Give all of the data again exactly as written, omitting every image.

----

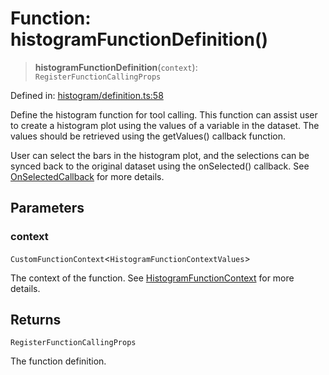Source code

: # Function: histogramFunctionDefinition()

> **histogramFunctionDefinition**(`context`): `RegisterFunctionCallingProps`

Defined in: [histogram/definition.ts:58](https://github.com/GeoDaCenter/openassistant/blob/f1f258826ab8e671a18170ebc60cc2939607e736/packages/echarts/src/histogram/definition.ts#L58)

Define the histogram function for tool calling. This function can assist user to create a histogram plot using the values of a variable in the dataset.
The values should be retrieved using the getValues() callback function.

User can select the bars in the histogram plot, and the selections can be synced back to the original dataset using the onSelected() callback.
See [OnSelectedCallback](../type-aliases/OnSelectedCallback.md) for more details.

## Parameters

### context

`CustomFunctionContext`\<`HistogramFunctionContextValues`\>

The context of the function. See [HistogramFunctionContext](../type-aliases/HistogramFunctionContext.md) for more details.

## Returns

`RegisterFunctionCallingProps`

The function definition.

----

Exercise response —
Source code

: # Function: histogramFunctionDefinition()

> **histogramFunctionDefinition**(`context`): `RegisterFunctionCallingProps`

Defined in: [histogram/definition.ts:58](https://github.com/GeoDaCenter/openassistant/blob/f1f258826ab8e671a18170ebc60cc2939607e736/packages/echarts/src/histogram/definition.ts#L58)

Define the histogram function for tool calling. This function can assist user to create a histogram plot using the values of a variable in the dataset.
The values should be retrieved using the getValues() callback function.

User can select the bars in the histogram plot, and the selections can be synced back to the original dataset using the onSelected() callback.
See [OnSelectedCallback](../type-aliases/OnSelectedCallback.md) for more details.

## Parameters

### context

`CustomFunctionContext`\<`HistogramFunctionContextValues`\>

The context of the function. See [HistogramFunctionContext](../type-aliases/HistogramFunctionContext.md) for more details.

## Returns

`RegisterFunctionCallingProps`

The function definition.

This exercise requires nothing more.